No project description provided
Project description
veryfi-python
veryfi is a Python SDK for communicating with the Veryfi OCR API.
Extract structured data from receipts, invoices, bank statements, checks, W-2s, W-8s, W-9s, business cards, and more — with a single function call.
Full API reference: veryfi.github.io/veryfi-python
Veryfi API docs: docs.veryfi.com
Table of Contents
- Installation
- Getting Started
- Supported APIs
- Error Handling
- Command-line interface
- Contributing
- Need Help?
- Changelog
- License
Installation
Install from PyPI using pip:
pip install -U veryfi
Requires Python 3.9 or later.
Getting Started
Obtaining credentials
If you don't have a Veryfi account, register at app.veryfi.com/signup/api/.
Initialize the client
from veryfi import Client
client = Client(
client_id="your_client_id",
client_secret="your_client_secret",
username="your_username",
api_key="your_api_key",
)
Optional constructor parameters:
| Parameter | Default | Description |
|---|---|---|
base_url |
https://api.veryfi.com/api/ |
Override the API base URL |
api_version |
v8 |
API version string |
timeout |
30 |
Request timeout in seconds |
Supported APIs
Documents (Receipts & Invoices)
Process a receipt or invoice from a local file:
response = client.process_document(
file_path="/tmp/receipt.jpg",
categories=["Meals & Entertainment", "Travel"],
)
Process from a URL:
response = client.process_document_url(
file_url="https://cdn.example.com/invoice.pdf",
categories=["Office Supplies"],
boost_mode=True,
external_id="my-ref-001",
max_pages_to_process=5,
)
The response contains the extracted fields. A typical result looks like:
{
"id": 933760836,
"created_date": "2024-08-15 15:56:56",
"date": "2022-05-24 13:10:00",
"vendor": {"name": "Walgreens", "address": "191 E 3rd Ave, San Mateo, CA 94401, US"},
"total": 29.53,
"subtotal": 27.60,
"tax": 1.93,
"currency_code": "USD",
"category": "Personal Care",
"payment": {"type": "visa", "card_number": "1850", "display_name": "Visa ***1850"},
"line_items": [
{"description": "RED BULL ENRGY DRNK CNS 8.4OZ 6PK", "total": 8.79, "quantity": 1.0},
{"description": "COCA COLA MINICAN 7.5Z 6PK", "total": 4.99, "quantity": 1.0},
# ...
],
"status": "processed",
}
Other document operations:
# List / search documents
documents = client.get_documents(q="Walgreens", created_date__gt="2024-01-01+00:00:00")

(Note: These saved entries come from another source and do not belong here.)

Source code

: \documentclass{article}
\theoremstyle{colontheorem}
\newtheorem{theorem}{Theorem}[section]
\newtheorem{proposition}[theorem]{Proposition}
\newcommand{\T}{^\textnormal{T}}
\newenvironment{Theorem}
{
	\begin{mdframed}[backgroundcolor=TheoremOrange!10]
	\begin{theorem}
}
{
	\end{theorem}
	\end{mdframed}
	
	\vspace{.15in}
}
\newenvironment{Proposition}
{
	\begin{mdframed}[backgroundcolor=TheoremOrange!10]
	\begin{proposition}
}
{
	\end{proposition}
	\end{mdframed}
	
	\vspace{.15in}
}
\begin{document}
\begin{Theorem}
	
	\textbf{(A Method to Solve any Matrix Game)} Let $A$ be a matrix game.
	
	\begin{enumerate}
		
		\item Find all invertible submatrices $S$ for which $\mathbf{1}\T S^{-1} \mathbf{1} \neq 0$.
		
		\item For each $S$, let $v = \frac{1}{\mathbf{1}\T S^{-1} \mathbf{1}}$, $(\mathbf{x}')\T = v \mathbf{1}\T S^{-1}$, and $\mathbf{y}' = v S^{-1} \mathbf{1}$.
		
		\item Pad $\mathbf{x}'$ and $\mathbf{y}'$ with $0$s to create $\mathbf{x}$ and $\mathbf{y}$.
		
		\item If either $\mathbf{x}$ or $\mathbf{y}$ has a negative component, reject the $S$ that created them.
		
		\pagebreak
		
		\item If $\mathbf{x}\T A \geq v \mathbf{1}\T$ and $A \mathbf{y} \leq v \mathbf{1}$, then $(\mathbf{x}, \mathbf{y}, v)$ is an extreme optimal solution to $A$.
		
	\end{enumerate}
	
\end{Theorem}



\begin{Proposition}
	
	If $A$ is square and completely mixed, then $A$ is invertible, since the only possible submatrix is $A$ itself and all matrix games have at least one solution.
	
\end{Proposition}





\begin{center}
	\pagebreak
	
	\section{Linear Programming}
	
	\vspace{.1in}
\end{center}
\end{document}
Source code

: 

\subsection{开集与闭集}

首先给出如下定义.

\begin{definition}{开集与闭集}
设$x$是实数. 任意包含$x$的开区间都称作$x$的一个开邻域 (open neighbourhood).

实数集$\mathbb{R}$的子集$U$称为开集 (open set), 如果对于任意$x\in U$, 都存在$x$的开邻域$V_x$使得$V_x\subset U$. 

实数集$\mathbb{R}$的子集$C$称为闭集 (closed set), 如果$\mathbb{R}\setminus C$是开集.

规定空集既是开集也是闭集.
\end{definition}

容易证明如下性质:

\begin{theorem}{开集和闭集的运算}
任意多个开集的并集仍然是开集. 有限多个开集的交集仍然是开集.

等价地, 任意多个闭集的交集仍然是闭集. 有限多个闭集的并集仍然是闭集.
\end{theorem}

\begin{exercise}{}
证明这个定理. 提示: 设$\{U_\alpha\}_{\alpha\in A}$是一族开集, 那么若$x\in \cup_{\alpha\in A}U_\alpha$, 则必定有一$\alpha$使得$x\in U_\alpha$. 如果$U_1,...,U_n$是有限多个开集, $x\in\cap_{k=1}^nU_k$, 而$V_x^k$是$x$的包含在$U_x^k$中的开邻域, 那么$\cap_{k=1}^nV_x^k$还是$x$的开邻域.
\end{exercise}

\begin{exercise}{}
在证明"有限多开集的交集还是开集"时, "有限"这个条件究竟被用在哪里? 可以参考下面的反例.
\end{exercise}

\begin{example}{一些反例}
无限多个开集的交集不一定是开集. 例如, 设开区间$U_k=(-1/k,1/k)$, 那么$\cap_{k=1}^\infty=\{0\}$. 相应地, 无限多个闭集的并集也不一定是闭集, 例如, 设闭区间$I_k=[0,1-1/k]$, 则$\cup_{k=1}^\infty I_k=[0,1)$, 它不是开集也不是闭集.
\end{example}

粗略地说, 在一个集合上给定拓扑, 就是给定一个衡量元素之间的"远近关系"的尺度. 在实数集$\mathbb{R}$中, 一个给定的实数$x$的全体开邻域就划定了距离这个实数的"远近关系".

# Get a single document by ID
document = client.get_document(document_id=933760836)
# Update fields on a document
client.update_document(
document_id=933760836,
vendor={"name": "Starbucks", "address": "123 Easy St, San Francisco, CA 94158"},
category="Meals & Entertainment",
total=11.23,
)
# Delete a document
client.delete_document(document_id=933760836)
Line items
items = client.get_line_items(document_id=933760836)
client.add_line_item(document_id=933760836, payload={"description": "Extra item", "total": 5.00})
client.update_line_item(document_id=933760836, line_item_id=101, payload={"total": 6.00})
client.delete_line_item(document_id=933760836, line_item_id=101)
Tags
client.add_tag(document_id=933760836, tag_name="reimbursable")
client.add_tags(document_id=933760836, tags=["q1", "travel"])
client.get_tags(document_id=933760836)
client.delete_tags(document_id=933760836)
Split & process a multi-page PDF
response = client.split_and_process_pdf(file_path="/tmp/multi.pdf")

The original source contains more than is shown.